Hyderabadi Nargisi Kofta (scotch eggs )



Nargisi Kofta ( scotch eggs ) is an Classic Hyderabadi Dish

Ingredients

For Preparing Kofta

4 Eggs, Hard boiled  
1 kg Lamb/Beef /Chicken Mince
1 tbsp Ginger Garlic paste
1 tbsp Red chilli powder
1/4 tbsp Turmeric powder
1 tbsp Gram masala
1 tbsp Lemon juice
2- 3 Green Chilli (finely chopped)
Coriander leaves (finely chopped)
Mint Leaves (finely chopped)
Salt to taste
2 cup Oil

For Garvey

2 Onions (finely chopped)
2 tbsp Almonds paste 
1 tbsp Tomato puree
1 cup Plain Yogurt beaten
1 tbsp Ginger Garlic Paste
1 tbsp Garam Masala
1 tbsp Red chili powder
1/2 tbsp Turmeric Powder
1 inch Cinnamon stick
2  Cloves 
2 Green Cardamom
 4 Black Peppercorns
1 tbsp Caraway seeds/Shah Zeera
Salt to taste
1/4 cup oil

For Garnishing

Coriander leaves, Mint Leaves and Green chillies washed and fine chopped.

Method for preparing:

In a large non-stick saucepan add Eggs at medium heat, add enough water to cover the eggs.
Bring the water to boil, then remove from the heat.
Cover it with a lid and let the eggs sit in the hot water for 3 minutes.
Crack and Peel the Eggs and keep aside.

Meanwhile
Wash Mince and drain thoroughly.
In a Mixer/ Blender add raw mince, ginger garlic paste ,red chilli powder, turmeric powder,salt, green chilli,Garam masala powder, lemon juice,coriander leaves, mint leaves
and grind to a smooth paste.

Take a piece of cling film place on to your work surface,then a take one portion of  mince
Place in the center of the cling film and flatten and then place the egg in the middle.
 Use the cling film to shape the egg, Gently slide up with your palm the plastic wrap and bring in the edges and enclose the egg in the patty.
Then remove the cling film and use your hands to shape into form of Egg.
Make sure the egg is completely wrapped and patch any holes.
Repeat same with the remaining eggs.
Meanwhile,In a non-stick pan add oil at medium heat.
Then fry them in hot oil.
Let it fry  until it is golden brown, about 3-5 minutes.

For the Garvey :

In a large non-stick saucepan/Khadhai add oil at medium heat, add cinnamon stick, cardamom,black peppercorns,cloves and caraway seeds Let it splutter and fry. 
Then add onions and  fry till they change colour.
Add ginger garlic pastes, fry for 1 minute. 
add red chilli powder, turmeric powder,salt, green chilli , garam masala powder,tomato puree, almond powder fry for 1 minute.

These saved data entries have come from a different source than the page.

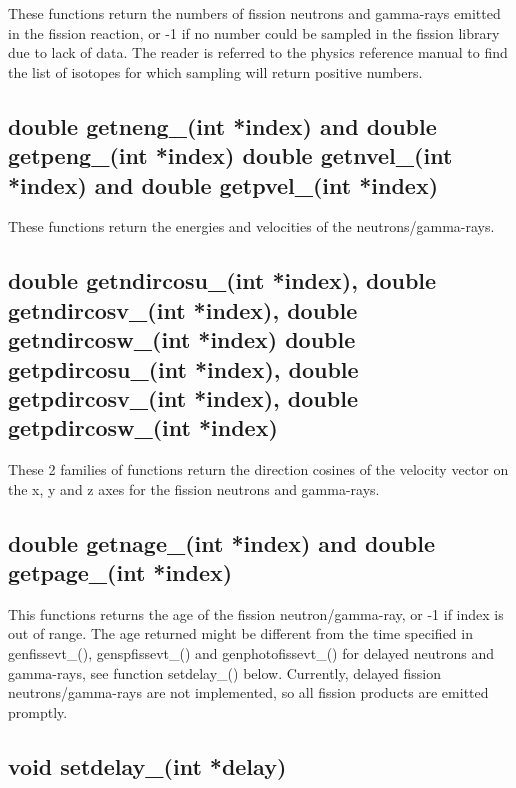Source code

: These functions return the numbers of fission neutrons and gamma-rays emitted in the fission reaction, or -1 if no number could be sampled in the fission library due to lack of data. The reader is referred to the physics reference manual to find the list of isotopes for which sampling will return positive numbers.

\subsection*{double getneng\_(int *index) and 
double getpeng\_(int *index) \newline
double getnvel\_(int *index) and 
double getpvel\_(int *index)}

These functions return the energies and velocities of the neutrons/gamma-rays.

\subsection*{double getndircosu\_(int *index), double getndircosv\_(int *index), \newline double getndircosw\_(int *index) \newline \newline
double getpdircosu\_(int *index), double getpdircosv\_(int *index), \newline double getpdircosw\_(int *index)}

These 2 families of functions return the direction cosines of the velocity vector on the x, y and z axes for the fission 
neutrons and gamma-rays.

\subsection*{double getnage\_(int *index) and double 
getpage\_(int *index)}

This functions returns the age of the fission neutron/gamma-ray, or -1 if index is out of range. The age returned might be 
different from the time specified in genfissevt\_(), genspfissevt\_() and genphotofissevt\_() for delayed neutrons and gamma-rays, see function setdelay\_() below. Currently, delayed fission neutrons/gamma-rays are not implemented, so all fission products 
are emitted promptly.

\subsection*{void setdelay\_(int *delay)}~\label{setdelay}

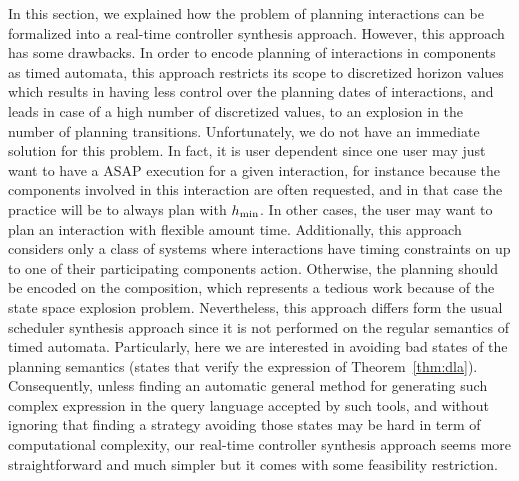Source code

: In this section, we explained how the problem of planning interactions can be formalized into
a real-time controller synthesis approach. However, this approach has some drawbacks.
In order to encode planning of interactions in components as timed automata, this approach
restricts its scope to discretized horizon values which results in having less control
over the planning dates of interactions, and leads in case of a high number of discretized 
values, to an explosion in the number of planning transitions. Unfortunately, we do not 
have an immediate solution for this problem. In fact, it is user dependent since one user may 
just want to have a ASAP execution for a given interaction, for instance because the components
involved in this interaction are often requested, and in that case the practice will be to 
always plan with $h_{\min}$. In other cases, the user may want to plan an interaction with 
flexible amount time.
Additionally, this approach considers only a class of systems where interactions have timing 
constraints on up to one of their participating components action. Otherwise, the planning 
should be encoded on the composition, which represents a tedious work because of the state 
space explosion problem. Nevertheless, this approach differs form the usual scheduler 
synthesis approach since it is not performed on the regular semantics of timed automata. 
Particularly, here we are interested in avoiding bad states of the planning semantics 
(states that verify the expression of Theorem~\ref{thm:dla}). Consequently, unless finding an 
automatic general method for generating such complex expression in the query language accepted 
by such tools, and without ignoring that finding a strategy avoiding those states 
may be hard in term of computational complexity, our real-time controller synthesis approach 
seems more straightforward and much simpler but it comes with some feasibility restriction.













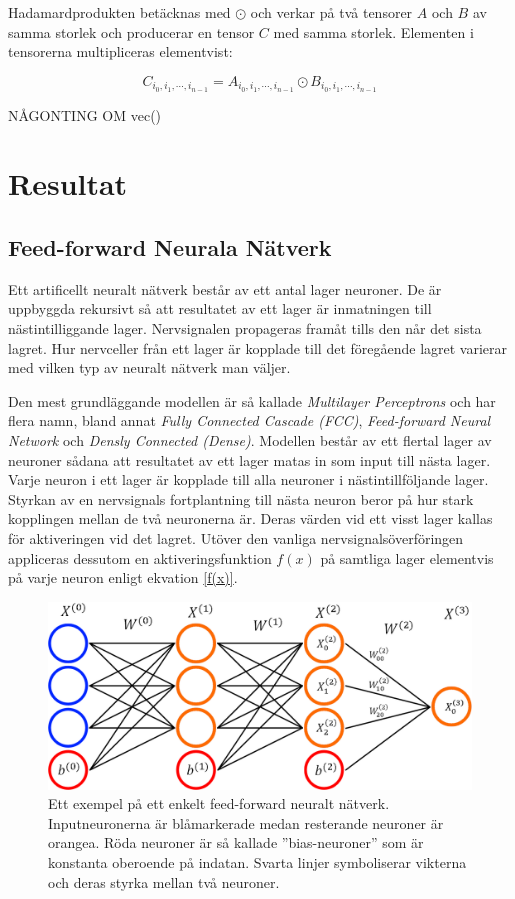 \documentclass[a4paper,11pt,twoside]{article}
\begin{document}
Hadamardprodukten betäcknas med $\odot$ och verkar på två tensorer $A$ och $B$ av samma storlek och producerar en tensor $C$ med samma storlek. Elementen i tensorerna multipliceras elementvist:

\begin{equation}
	C_{i_0, i_1, \cdots, i_{n-1}} = A_{i_0, i_1, \cdots, i_{n-1}} \odot B_{i_0, i_1, \cdots, i_{n-1}}
\end{equation}

NÅGONTING OM vec()





\section{Resultat}
\subsection{Feed-forward Neurala Nätverk}
Ett artificellt neuralt nätverk består av ett antal lager neuroner. De är uppbyggda rekursivt så att resultatet av ett lager är inmatningen till nästintilliggande lager. Nervsignalen propageras framåt tills den når det sista lagret. Hur nervceller från ett lager är kopplade till det föregående lagret varierar med vilken typ av neuralt nätverk man väljer.

Den mest grundläggande modellen är så kallade \textit{Multilayer Perceptrons} och har flera namn, bland annat \textit{Fully Connected Cascade (FCC)}, \textit{Feed-forward Neural Network} och \textit{Densly Connected (Dense)}. Modellen består av ett flertal lager av neuroner sådana att resultatet av ett lager matas in som input till nästa lager. Varje neuron i ett lager är kopplade till alla neuroner i nästintillföljande lager. Styrkan av en nervsignals fortplantning till nästa neuron beror på hur stark kopplingen mellan de två neuronerna är. Deras värden vid ett visst lager kallas för aktiveringen vid det lagret. Utöver den vanliga nervsignalsöverföringen appliceras dessutom en aktiveringsfunktion $f(x)$ på samtliga lager elementvis på varje neuron enligt ekvation \eqref{f(x)}.

\begin{figure}[h]\label{figFCC}
	\centering
  		\includegraphics[scale=0.4]{FCC.png}
  	\caption{Ett exempel på ett enkelt feed-forward neuralt nätverk. Inputneuronerna är blåmarkerade medan resterande neuroner är orangea. Röda neuroner är så kallade ”bias-neuroner” som är konstanta oberoende på indatan. Svarta linjer symboliserar vikterna och deras styrka mellan två neuroner.}
\end{figure}
\end{document}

Then add Plain Yoghurt,coriander leaves, mint leaves and  and mix well If needed add  little water leave it for low heat till the thin layer of oil appears on the bottom surface.
Now add salt to taste,stir often to prevent masala burning,Do not cook on a high heat,simmer heat
and  cover the pan leave till done.
Remove pan from heat.
Cut Egg into Half and serve with gravy.
Garnished with Coriander and Mint leaves .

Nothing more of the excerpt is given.